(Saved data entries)

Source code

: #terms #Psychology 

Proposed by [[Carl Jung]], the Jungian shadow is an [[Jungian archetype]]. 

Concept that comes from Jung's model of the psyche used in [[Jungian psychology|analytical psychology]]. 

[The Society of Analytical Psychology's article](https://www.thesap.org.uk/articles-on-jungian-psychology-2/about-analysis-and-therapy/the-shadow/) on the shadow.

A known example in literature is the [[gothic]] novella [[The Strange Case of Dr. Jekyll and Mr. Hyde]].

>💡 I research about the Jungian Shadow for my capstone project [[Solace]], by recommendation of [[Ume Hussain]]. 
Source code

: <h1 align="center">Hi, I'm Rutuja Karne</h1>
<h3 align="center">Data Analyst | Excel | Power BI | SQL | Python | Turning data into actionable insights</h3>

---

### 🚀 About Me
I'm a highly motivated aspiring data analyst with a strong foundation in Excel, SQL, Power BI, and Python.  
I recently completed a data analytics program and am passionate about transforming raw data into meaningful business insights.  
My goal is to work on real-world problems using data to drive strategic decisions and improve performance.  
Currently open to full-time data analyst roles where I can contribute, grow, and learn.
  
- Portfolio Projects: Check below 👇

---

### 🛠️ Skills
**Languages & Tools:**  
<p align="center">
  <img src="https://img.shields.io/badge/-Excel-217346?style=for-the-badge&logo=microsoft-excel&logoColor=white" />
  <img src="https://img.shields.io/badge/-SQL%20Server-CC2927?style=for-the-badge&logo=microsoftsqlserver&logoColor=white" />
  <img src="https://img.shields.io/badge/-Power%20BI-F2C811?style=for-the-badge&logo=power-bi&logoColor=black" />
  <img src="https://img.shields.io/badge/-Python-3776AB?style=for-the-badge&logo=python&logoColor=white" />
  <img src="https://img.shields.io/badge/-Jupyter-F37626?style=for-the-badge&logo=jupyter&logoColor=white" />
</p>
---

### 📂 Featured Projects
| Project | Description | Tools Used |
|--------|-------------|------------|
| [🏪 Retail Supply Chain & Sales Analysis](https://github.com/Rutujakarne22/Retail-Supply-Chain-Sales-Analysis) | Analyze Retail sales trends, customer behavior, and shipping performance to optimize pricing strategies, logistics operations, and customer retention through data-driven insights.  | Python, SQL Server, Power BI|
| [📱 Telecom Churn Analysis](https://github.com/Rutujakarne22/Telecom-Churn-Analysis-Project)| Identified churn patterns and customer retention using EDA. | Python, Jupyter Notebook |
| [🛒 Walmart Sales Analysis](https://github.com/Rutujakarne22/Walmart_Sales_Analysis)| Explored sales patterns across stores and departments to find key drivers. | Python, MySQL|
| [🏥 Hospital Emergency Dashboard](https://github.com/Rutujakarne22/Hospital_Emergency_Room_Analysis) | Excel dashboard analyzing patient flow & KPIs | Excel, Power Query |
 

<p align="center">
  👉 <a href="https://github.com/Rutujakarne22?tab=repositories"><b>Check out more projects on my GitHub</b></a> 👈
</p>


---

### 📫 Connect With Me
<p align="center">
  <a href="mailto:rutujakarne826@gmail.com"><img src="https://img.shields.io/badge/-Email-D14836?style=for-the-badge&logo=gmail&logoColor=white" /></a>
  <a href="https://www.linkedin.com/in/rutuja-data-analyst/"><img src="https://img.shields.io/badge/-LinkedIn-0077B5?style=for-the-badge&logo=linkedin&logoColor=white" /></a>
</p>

[WORK TO BE COMPLETED] The records above should be restated word for word in their entirety.

[RESULT OF THE TASK]
Source code

: #terms #Psychology 

Proposed by [[Carl Jung]], the Jungian shadow is an [[Jungian archetype]]. 

Concept that comes from Jung's model of the psyche used in [[Jungian psychology|analytical psychology]]. 

[The Society of Analytical Psychology's article](https://www.thesap.org.uk/articles-on-jungian-psychology-2/about-analysis-and-therapy/the-shadow/) on the shadow.

A known example in literature is the [[gothic]] novella [[The Strange Case of Dr. Jekyll and Mr. Hyde]].

>💡 I research about the Jungian Shadow for my capstone project [[Solace]], by recommendation of [[Ume Hussain]]. 
Source code

: <h1 align="center">Hi, I'm Rutuja Karne</h1>
<h3 align="center">Data Analyst | Excel | Power BI | SQL | Python | Turning data into actionable insights</h3>

---

### 🚀 About Me
I'm a highly motivated aspiring data analyst with a strong foundation in Excel, SQL, Power BI, and Python.  
I recently completed a data analytics program and am passionate about transforming raw data into meaningful business insights.  
My goal is to work on real-world problems using data to drive strategic decisions and improve performance.  
Currently open to full-time data analyst roles where I can contribute, grow, and learn.
  
- Portfolio Projects: Check below 👇

---

### 🛠️ Skills
**Languages & Tools:**  
<p align="center">
  <img src="https://img.shields.io/badge/-Excel-217346?style=for-the-badge&logo=microsoft-excel&logoColor=white" />
  <img src="https://img.shields.io/badge/-SQL%20Server-CC2927?style=for-the-badge&logo=microsoftsqlserver&logoColor=white" />
  <img src="https://img.shields.io/badge/-Power%20BI-F2C811?style=for-the-badge&logo=power-bi&logoColor=black" />
  <img src="https://img.shields.io/badge/-Python-3776AB?style=for-the-badge&logo=python&logoColor=white" />
  <img src="https://img.shields.io/badge/-Jupyter-F37626?style=for-the-badge&logo=jupyter&logoColor=white" />
</p>
---

### 📂 Featured Projects
| Project | Description | Tools Used |
|--------|-------------|------------|
| [🏪 Retail Supply Chain & Sales Analysis](https://github.com/Rutujakarne22/Retail-Supply-Chain-Sales-Analysis) | Analyze Retail sales trends, customer behavior, and shipping performance to optimize pricing strategies, logistics operations, and customer retention through data-driven insights.  | Python, SQL Server, Power BI|
| [📱 Telecom Churn Analysis](https://github.com/Rutujakarne22/Telecom-Churn-Analysis-Project)| Identified churn patterns and customer retention using EDA. | Python, Jupyter Notebook |
| [🛒 Walmart Sales Analysis](https://github.com/Rutujakarne22/Walmart_Sales_Analysis)| Explored sales patterns across stores and departments to find key drivers. | Python, MySQL|
| [🏥 Hospital Emergency Dashboard](https://github.com/Rutujakarne22/Hospital_Emergency_Room_Analysis) | Excel dashboard analyzing patient flow & KPIs | Excel, Power Query |
 

<p align="center">
  👉 <a href="https://github.com/Rutujakarne22?tab=repositories"><b>Check out more projects on my GitHub</b></a> 👈
</p>


---

### 📫 Connect With Me
<p align="center">
  <a href="mailto:rutujakarne826@gmail.com"><img src="https://img.shields.io/badge/-Email-D14836?style=for-the-badge&logo=gmail&logoColor=white" /></a>
  <a href="https://www.linkedin.com/in/rutuja-data-analyst/"><img src="https://img.shields.io/badge/-LinkedIn-0077B5?style=for-the-badge&logo=linkedin&logoColor=white" /></a>
</p>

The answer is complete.